(Data entries)
::::

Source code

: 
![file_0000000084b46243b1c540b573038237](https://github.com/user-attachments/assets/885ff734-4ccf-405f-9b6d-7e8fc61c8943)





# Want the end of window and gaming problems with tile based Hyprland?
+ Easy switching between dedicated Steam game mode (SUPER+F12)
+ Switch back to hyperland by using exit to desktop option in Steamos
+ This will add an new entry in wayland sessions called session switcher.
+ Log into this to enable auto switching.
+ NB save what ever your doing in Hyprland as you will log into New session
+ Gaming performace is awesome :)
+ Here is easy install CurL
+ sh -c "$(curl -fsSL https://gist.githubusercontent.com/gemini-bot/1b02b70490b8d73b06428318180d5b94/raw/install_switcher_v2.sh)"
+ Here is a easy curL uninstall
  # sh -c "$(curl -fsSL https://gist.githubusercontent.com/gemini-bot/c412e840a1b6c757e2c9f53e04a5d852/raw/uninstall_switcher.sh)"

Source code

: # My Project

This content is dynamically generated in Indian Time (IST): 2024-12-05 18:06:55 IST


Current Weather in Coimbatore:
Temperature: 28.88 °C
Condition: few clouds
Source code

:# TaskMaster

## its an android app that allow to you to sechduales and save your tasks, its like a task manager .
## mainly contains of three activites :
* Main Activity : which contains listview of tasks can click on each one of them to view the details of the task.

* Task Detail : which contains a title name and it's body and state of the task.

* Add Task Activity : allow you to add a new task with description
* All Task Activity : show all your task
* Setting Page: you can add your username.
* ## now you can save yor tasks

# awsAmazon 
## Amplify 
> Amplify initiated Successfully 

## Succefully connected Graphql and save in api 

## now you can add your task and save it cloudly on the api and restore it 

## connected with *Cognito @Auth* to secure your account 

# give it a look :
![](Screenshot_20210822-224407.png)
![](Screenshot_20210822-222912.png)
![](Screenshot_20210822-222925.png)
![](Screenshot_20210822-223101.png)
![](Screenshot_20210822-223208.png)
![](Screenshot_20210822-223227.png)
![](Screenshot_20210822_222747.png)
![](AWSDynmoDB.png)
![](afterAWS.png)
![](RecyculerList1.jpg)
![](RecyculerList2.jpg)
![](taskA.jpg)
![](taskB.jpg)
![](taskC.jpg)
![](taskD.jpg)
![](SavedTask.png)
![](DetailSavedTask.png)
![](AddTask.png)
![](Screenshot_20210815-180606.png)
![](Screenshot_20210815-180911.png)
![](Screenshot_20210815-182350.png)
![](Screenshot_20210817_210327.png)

::::

About this exercise:
Please filter the entries for the word "switching" and copy the lines that have it.

Solution below:
+ Easy switching between dedicated Steam game mode (SUPER+F12)
+ Log into this to enable auto switching.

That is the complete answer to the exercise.